The tongue-in-cheek but seriously extravagant by the standards of the time ‘dandy highwayman’ promos for ‘Stand and Deliver’ and ‘Prince Charming’, both shot in a day and released in 1981 (forty years ago next year), were at least as influential in shaping the sensibility of the 1980s as Paul Schrader’s more ‘adult’ Hollywood feature film and young Richard Gere panopticon, American Gigolo, released the previous year.

‘Stand and Deliver’ was a pitch perfect pop song, noisily celebrating male narcissism and declaring, with wailing warcry, a national uprising against naffness – while holding grown-ups to ransom.

“It’s just stealing people’s attention. I’m a very big history fan of certainly the Georgian era and I like the flamboyance and sexuality and bawdiness of the time. I’ve seen films like Tom Jones and I grew up going to Saturday morning pictures and seeing all these other influences. I put them all together and Stand And Deliver was just purely grabbing people’s attention and using the whole sort of classical English highwayman feel as a theme.”

Adam ant

The promo, directed by Mike Mansfield, begins with us enjoying in close-up a fully-made-up but apparently naked Adam gazing smolderingly at himself in the mirror as he applies his ‘war paint’ – while the hunting horn sounds. The ‘threesome’ mirror-shot that invites the viewer to gaze on a beautiful young man gazing at himself is a trope which has become a cliche in the decades since, in a world where metrosexuality is completely mainstream and corporate, and social me-dia is rampant. In 1980 however, it was still an arresting vista.

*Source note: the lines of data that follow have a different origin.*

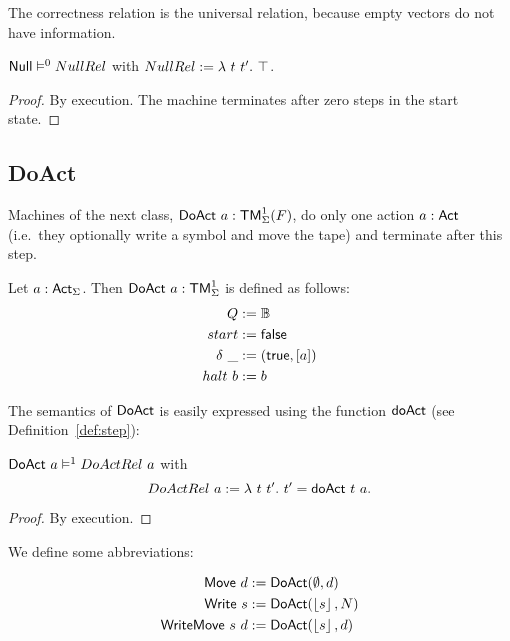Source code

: The correctness relation is the universal relation, because empty vectors do not have information.
\begin{lemma}
  \label{lem:Null_Sem} $\mathsf{Null} \mathrel{\vDash^{0}} NullRel$ with $NullRel := \lambda~t~t'.~ \top$.
\end{lemma}
\begin{proof}
  By execution.  The machine terminates after zero steps in the start state.
\end{proof}

\subsection{DoAct}
\label{sec:DoAct}

Machines of the next class, $\mathsf{DoAct}~a : \mathsf{TM}_\Sigma^1(F)$, do only one action $a:\mathsf{Act}$ (i.e.\ they optionally write a symbol and move the tape) and
terminate after this step.
\begin{definition}[$\MS{DoAct}~a$]
  \label{def:DoAct}
  Let $a:\mathsf{Act}_\Sigma$.  Then $\mathsf{DoAct}~a : \mathsf{TM}_\Sigma^1$ is defined as follows:
  \begin{align*}
    Q          &:= \mathbb{B} \\
    start      &:= \mathsf{false} \\
    \delta ~\_ &:= (\mathsf{true}, \left[ a \right]) \\
    halt   ~ b &:= b
  \end{align*}
\end{definition}
The semantics of $\mathsf{DoAct}$ is easily expressed using the function $\mathsf{doAct}$ (see Definition~\ref{def:step}):
\begin{lemma}
  \label{lem:DoAct_Sem} $\mathsf{DoAct}~a \mathrel{\vDash^{1}} DoActRel~a$ with
  \[
    DoActRel~a := \lambda~t~t'.~ t' = \mathsf{doAct}~t~a.
  \]
\end{lemma}
\begin{proof}
  By execution.
\end{proof}


We define some abbreviations:

\begin{definition}
 \label{def:DoAct-derived} 

 \begin{align*}
   \mathsf{Move}       ~d &:= \mathsf{DoAct} (\emptyset, d) \\
   \mathsf{Write}    ~s   &:= \mathsf{DoAct} (\left\lfloor {s} \right\rfloor, N) \\
   \mathsf{WriteMove}~s~d &:= \mathsf{DoAct} (\left\lfloor {s} \right\rfloor, d)
 \end{align*}
 
\end{definition}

I'm the dandy highwayman who you're too scared to mention
I spend my cash on looking flash and grabbing your attention

Mr Ant is entirely upfront and personal about his ravenous desire to be desired. In fact, he wields it as a weapon. Instead of holding up travellers with a pistol he holds a mirror to their faces. (Perhaps inspiring 1980s Taboo nightclub ‘door whore’ Mark Vaultier’s infamous habit of holding a mirror up to hopeful punters, asking:”Would you let yourself in?”).

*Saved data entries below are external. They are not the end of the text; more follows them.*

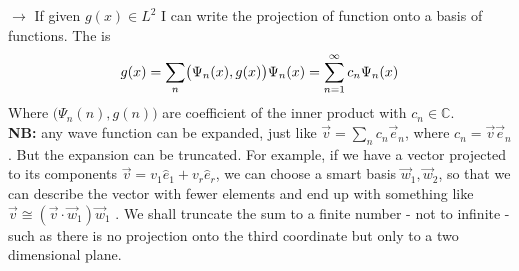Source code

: $\rightarrow$ If given $g(x)\in L^2$ I can write the projection of function onto a basis of functions. The  is\\
\[
g(x)=\sum_{n}\bigl(\Psi_n(x),g(x)\bigr)\Psi_n(x) =\sum_{n=1}^{\infty}c_n\Psi_n(x)\\
\]
Where $\bigl(\Psi_n(n),g(n)\bigr)$ are coefficient of the inner product with $c_n\in \mathbb{C}$. \\

\textbf{NB:} any wave function can be expanded, just like $\vec{v} = \sum_n c_n \vec{e}_n$, where $c_n = \vec{v} \vec{e}_n$. But the expansion can be truncated. For example, if we have a vector projected to its components $\vec v = v_1\hat{e}_1+v_r\hat{e}_r$, we can choose a smart basis ${\vec{w}_1, \vec{w}_2}$, so that we can describe the vector with fewer elements and end up with something like $ \vec{v} \cong (\vec{v} \cdot \vec{w}_1) \vec{w}_1 $ .
We shall truncate the sum to a finite number - not to infinite - such as there is no projection onto the third coordinate but only to a two dimensional plane.\\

Stand and deliver your money or your life
Try and use a mirror no bullet or a knife

Tossing the phallic pistol and replacing it with a mirror is a provocatively fey gesture, as befits the ravishing passivity of male vanity. It also perhaps references the raucous Sex Pistols-style guitar chords that open ‘Stand and Deliver’ (who also styled themselves as ruffians).

Working class Adam completely embraced the nascent medium of glossy, aspirational pop promos, coming up with many of the grandiose ideas himself – as well as the medium of glossy, aspirational self-love. Both of which were of course abhorred by ‘proper’ punks and the ‘serious’ music press.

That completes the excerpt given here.